Manguel é um autor de múltiplas vivências – nascido em Buenos
Aires em 1948, viveu em Israel e no Taiti até se mudar, nos anos 1980,
para Toronto, onde se tornou cidadão canadense. Aprendeu a ler por volta
dos 3 anos e nunca mais parou. Quando adolescente, leu em voz alta,
durante anos, para Jorge Luis Borges, que ficara cego. Viveu em um
presbitério construído no século 16, que comprou para instalar sua
biblioteca de 30 mil livros, em um vilarejo medieval no sul da França. E
atualmente é diretor da Biblioteca Nacional da Argentina, mesmo cargo
ocupado por Borges.
Em São Paulo, Manguel vai participar de um debate com Robert
Darnton, na terça, 30, no Sesc Vila Mariana, evento que inicia a festa
dos 30 anos da Companhia das Letras. E, no dia 31, estará na Bienal do
Livro de São Paulo. Por telefone, ele conversou com o Estado.
Quando decidiu que a curiosidade era tema para um livro?
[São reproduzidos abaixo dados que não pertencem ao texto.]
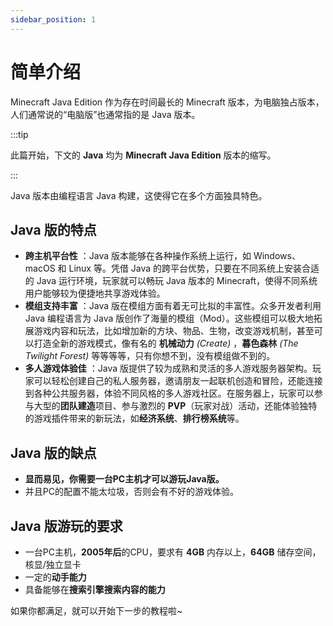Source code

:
 ```yaml
---
sidebar_position: 1
---
```


# 简单介绍

Minecraft Java Edition 作为存在时间最长的 Minecraft 版本，为电脑独占版本，人们通常说的“电脑版”也通常指的是 Java 版本。

:::tip

此篇开始，下文的 **Java** 均为 **Minecraft Java Edition** 版本的缩写。

:::

Java 版本由编程语言 Java 构建，这使得它在多个方面独具特色。

## Java 版的特点

- **跨主机平台性** ：Java 版本能够在各种操作系统上运行，如 Windows、macOS 和 Linux 等。凭借 Java 的跨平台优势，只要在不同系统上安装合适的 Java 运行环境，玩家就可以畅玩 Java 版本的 Minecraft，使得不同系统用户能够较为便捷地共享游戏体验。
- **模组支持丰富** ：Java 版在模组方面有着无可比拟的丰富性。众多开发者利用 Java 编程语言为 Java 版创作了海量的模组（Mod）。这些模组可以极大地拓展游戏内容和玩法，比如增加新的方块、物品、生物，改变游戏机制，甚至可以打造全新的游戏模式，像有名的 **机械动力** *(Create)* ，**暮色森林** *(The Twilight Forest)* 等等等等，只有你想不到，没有模组做不到的。
- **多人游戏体验佳** ：Java 版提供了较为成熟和灵活的多人游戏服务器架构。玩家可以轻松创建自己的私人服务器，邀请朋友一起联机创造和冒险，还能连接到各种公共服务器，体验不同风格的多人游戏社区。在服务器上，玩家可以参与大型的**团队建造**项目、参与激烈的 **PVP**（玩家对战）活动，还能体验独特的游戏插件带来的新玩法，如**经济系统**、**排行榜系统**等。

## Java 版的缺点

- **显而易见，你需要一台PC主机才可以游玩Java版。**
- 并且PC的配置不能太垃圾，否则会有不好的游戏体验。

## Java 版游玩的要求

- 一台PC主机，**2005年后**的CPU，要求有 **4GB** 内存以上，**64GB** 储存空间，核显/独立显卡
- 一定的**动手能力**
- 具备能够在**搜索引擎搜索内容的能力**

如果你都满足，就可以开始下一步的教程啦~

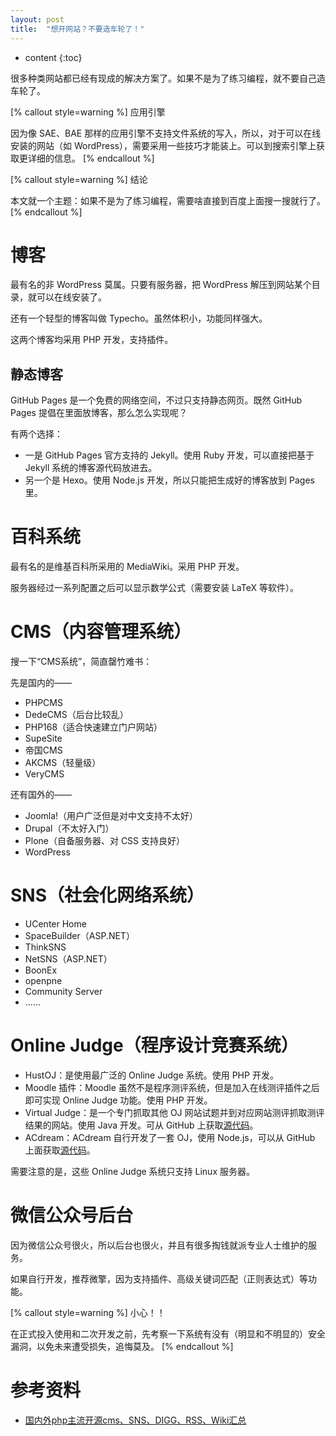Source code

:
 ```yaml
---
layout: post
title:  "想开网站？不要造车轮了！"
---
```

* content
{:toc}

很多种类网站都已经有现成的解决方案了。如果不是为了练习编程，就不要自己造车轮了。

[% callout style=warning %]
应用引擎

因为像 SAE、BAE 那样的应用引擎不支持文件系统的写入，所以，对于可以在线安装的网站（如 WordPress），需要采用一些技巧才能装上。可以到搜索引擎上获取更详细的信息。
[% endcallout %]

[% callout style=warning %]
结论

本文就一个主题：如果不是为了练习编程，需要啥直接到百度上面搜一搜就行了。
[% endcallout %]

# 博客

最有名的非 WordPress 莫属。只要有服务器，把 WordPress 解压到网站某个目录，就可以在线安装了。

还有一个轻型的博客叫做 Typecho。虽然体积小，功能同样强大。

这两个博客均采用 PHP 开发，支持插件。

## 静态博客

GitHub Pages 是一个免费的网络空间，不过只支持静态网页。既然 GitHub Pages 提倡在里面放博客，那么怎么实现呢？

有两个选择：

* 一是 GitHub Pages 官方支持的 Jekyll。使用 Ruby 开发，可以直接把基于 Jekyll 系统的博客源代码放进去。
* 另一个是 Hexo。使用 Node.js 开发，所以只能把生成好的博客放到 Pages 里。

# 百科系统

最有名的是维基百科所采用的 MediaWiki。采用 PHP 开发。

服务器经过一系列配置之后可以显示数学公式（需要安装 LaTeX 等软件）。

# CMS（内容管理系统）

搜一下“CMS系统”，简直罄竹难书：

先是国内的——

* PHPCMS
* DedeCMS（后台比较乱）
* PHP168（适合快速建立门户网站）
* SupeSite
* 帝国CMS
* AKCMS（轻量级）
* VeryCMS

还有国外的——

* Joomla!（用户广泛但是对中文支持不太好）
* Drupal（不太好入门）
* Plone（自备服务器、对 CSS 支持良好）
* WordPress

# SNS（社会化网络系统）

* UCenter Home
* SpaceBuilder（ASP.NET）
* ThinkSNS
* NetSNS（ASP.NET）
* BoonEx
* openpne
* Community Server
* ……

# Online Judge（程序设计竞赛系统）

* HustOJ：是使用最广泛的 Online Judge 系统。使用 PHP 开发。
* Moodle 插件：Moodle 虽然不是程序测评系统，但是加入在线测评插件之后即可实现 Online Judge 功能。使用 PHP 开发。
* Virtual Judge：是一个专门抓取其他 OJ 网站试题并到对应网站测评抓取测评结果的网站。使用 Java 开发。可从 GitHub 上获取[源代码](https://github.com/trcnkq/virtual-judge)。
* ACdream：ACdream 自行开发了一套 OJ，使用 Node.js，可以从 GitHub 上面获取[源代码](https://github.com/KIDx/ACdream)。

需要注意的是，这些 Online Judge 系统只支持 Linux 服务器。

# 微信公众号后台

因为微信公众号很火，所以后台也很火，并且有很多掏钱就派专业人士维护的服务。

如果自行开发，推荐微擎，因为支持插件、高级关键词匹配（正则表达式）等功能。

[% callout style=warning %]
小心！！

在正式投入使用和二次开发之前，先考察一下系统有没有（明显和不明显的）安全漏洞，以免未来遭受损失，追悔莫及。
[% endcallout %]

# 参考资料

* [国内外php主流开源cms、SNS、DIGG、RSS、Wiki汇总](http://blog.csdn.net/hili2006/article/details/6116538)
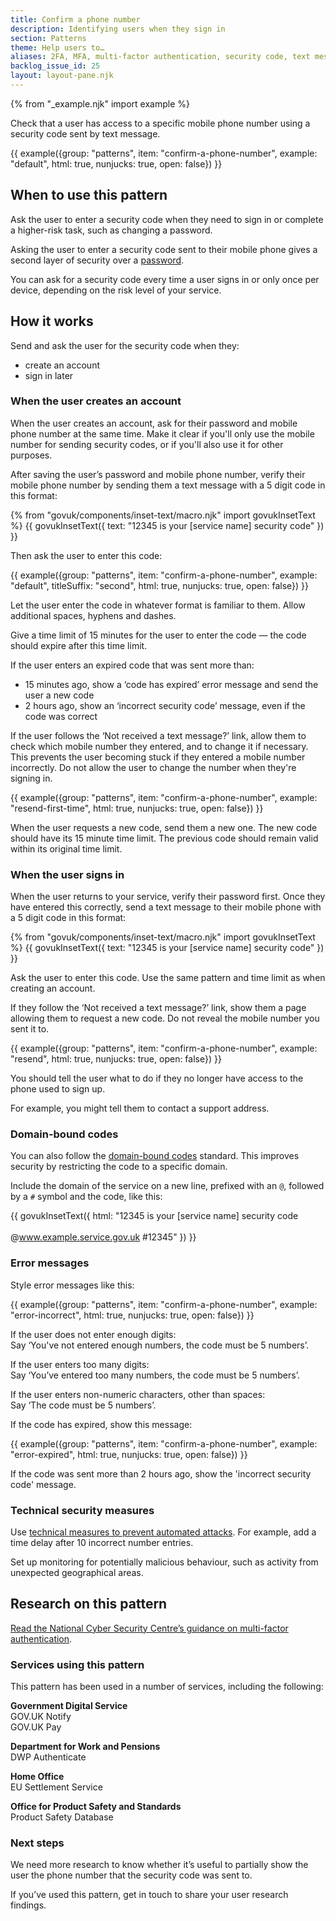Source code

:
 ```yaml
---
title: Confirm a phone number
description: Identifying users when they sign in
section: Patterns
theme: Help users to…
aliases: 2FA, MFA, multi-factor authentication, security code, text message, two-factor authentication
backlog_issue_id: 25
layout: layout-pane.njk
---
```


{% from "_example.njk" import example %}

Check that a user has access to a specific mobile phone number using a security code sent by text message.

{{ example({group: "patterns", item: "confirm-a-phone-number", example: "default", html: true, nunjucks: true, open: false}) }}

## When to use this pattern

Ask the user to enter a security code when they need to sign in or complete a higher-risk task, such as changing a password.

Asking the user to enter a security code sent to their mobile phone gives a second layer of security over a [password](/patterns/passwords/).

You can ask for a security code every time a user signs in or only once per device, depending on the risk level of your service.

## How it works

Send and ask the user for the security code when they:

- create an account
- sign in later

### When the user creates an account

When the user creates an account, ask for their password and mobile phone number at the same time. Make it clear if you'll only use the mobile number for sending security codes, or if you'll also use it for other purposes.

After saving the user’s password and mobile phone number, verify their mobile phone number by sending them a text message with a 5 digit code in this format:

{% from "govuk/components/inset-text/macro.njk" import govukInsetText %}
{{ govukInsetText({
  text: "12345 is your [service name] security code"
}) }}

Then ask the user to enter this code:

{{ example({group: "patterns", item: "confirm-a-phone-number", example: "default", titleSuffix: "second", html: true, nunjucks: true, open: false}) }}

Let the user enter the code in whatever format is familiar to them. Allow additional spaces, hyphens and dashes.

Give a time limit of 15 minutes for the user to enter the code — the code should expire after this time limit.

If the user enters an expired code that was sent more than:

- 15 minutes ago, show a ‘code has expired’ error message and send the user a new code
- 2 hours ago, show an ‘incorrect security code’ message, even if the code was correct

If the user follows the ‘Not received a text message?’ link, allow them to check which mobile number they entered, and to change it if necessary. This prevents the user becoming stuck if they entered a mobile number incorrectly. Do not allow the user to change the number when they're signing in.

{{ example({group: "patterns", item: "confirm-a-phone-number", example: "resend-first-time", html: true, nunjucks: true, open: false}) }}

When the user requests a new code, send them a new one. The new code should have its 15 minute time limit. The previous code should remain valid within its original time limit.

### When the user signs in

When the user returns to your service, verify their password first. Once they have entered this correctly, send a text message to their mobile phone with a 5 digit code in this format:

{% from "govuk/components/inset-text/macro.njk" import govukInsetText %}
{{ govukInsetText({
  text: "12345 is your [service name] security code"
}) }}

Ask the user to enter this code. Use the same pattern and time limit as when creating an account.

If they follow the ‘Not received a text message?’ link, show them a page allowing them to request a new code. Do not reveal the mobile number you sent it to.

{{ example({group: "patterns", item: "confirm-a-phone-number", example: "resend", html: true, nunjucks: true, open: false}) }}

You should tell the user what to do if they no longer have access to the phone used to sign up.

For example, you might tell them to contact a support address.

### Domain-bound codes

You can also follow the [domain-bound codes](https://developer.apple.com/news/?id=z0i801mg) standard. This improves security by restricting the code to a specific domain.

Include the domain of the service on a new line, prefixed with an `@`, followed by a `#` symbol and the code, like this:

{{ govukInsetText({
html: "12345 is your [service name] security code<br><br>@www.example.service.gov.uk #12345"
}) }}

### Error messages

Style error messages like this:

{{ example({group: "patterns", item: "confirm-a-phone-number", example: "error-incorrect", html: true, nunjucks: true, open: false}) }}

If the user does not enter enough digits:
<br>Say ‘You've not entered enough numbers, the code must be 5 numbers’.

If the user enters too many digits:
<br>Say ‘You’ve entered too many numbers, the code must be 5 numbers’.

If the user enters non-numeric characters, other than spaces:
<br>Say ‘The code must be 5 numbers’.

If the code has expired, show this message:

{{ example({group: "patterns", item: "confirm-a-phone-number", example: "error-expired", html: true, nunjucks: true, open: false}) }}

If the code was sent more than 2 hours ago, show the 'incorrect security code' message.
### Technical security measures

Use [technical measures to prevent automated attacks](https://www.ncsc.gov.uk/collection/passwords/updating-your-approach#tip2-password-collection). For example, add a time delay after 10 incorrect number entries.

Set up monitoring for potentially malicious behaviour, such as activity from unexpected geographical areas.

## Research on this pattern

[Read the National Cyber Security Centre’s guidance on multi-factor authentication](https://www.ncsc.gov.uk/guidance/multi-factor-authentication-online-services).

### Services using this pattern

This pattern has been used in a number of services, including the following:

**Government Digital Service**<br>
GOV.UK Notify<br>
GOV.UK Pay

**Department for Work and Pensions**<br>
DWP Authenticate

**Home Office**<br>
EU Settlement Service

**Office for Product Safety and Standards**<br>
Product Safety Database

### Next steps

We need more research to know whether it’s useful to partially show the user the phone number that the security code was sent to.

If you’ve used this pattern, get in touch to share your user research findings.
A curiosidade como parte do ser humano é uma característica
essencial que nos permite sobreviver para imaginar as experiências que
nos constroem e nos possibilitam entender o mundo que contém nossa
identidade. Não creio que seja apenas o tema desse livro, mas de toda a
minha obra. Mas, depois de ler Dante, pensei em fazer uma espécie de
cartografia do mundo intelectual dantesco por meio das perguntas que ele
faz e que refletem nossa inquietação hoje. A lista de 17 perguntas (que
poderiam ser mais) reflete nosso inconformismo e dá forma a questões
milenares.
A curiosidade implicaria uma ação transgressora?
Com certeza. Nossa sociedade está construída sobre afirmações.
Nosso contexto social representa uma das regras que constroem a muralha
simbólica do lugar onde podemos viver juntos sob uma certa coerência. O
indivíduo, para que essa sociedade continue viva, tem de questioná-la.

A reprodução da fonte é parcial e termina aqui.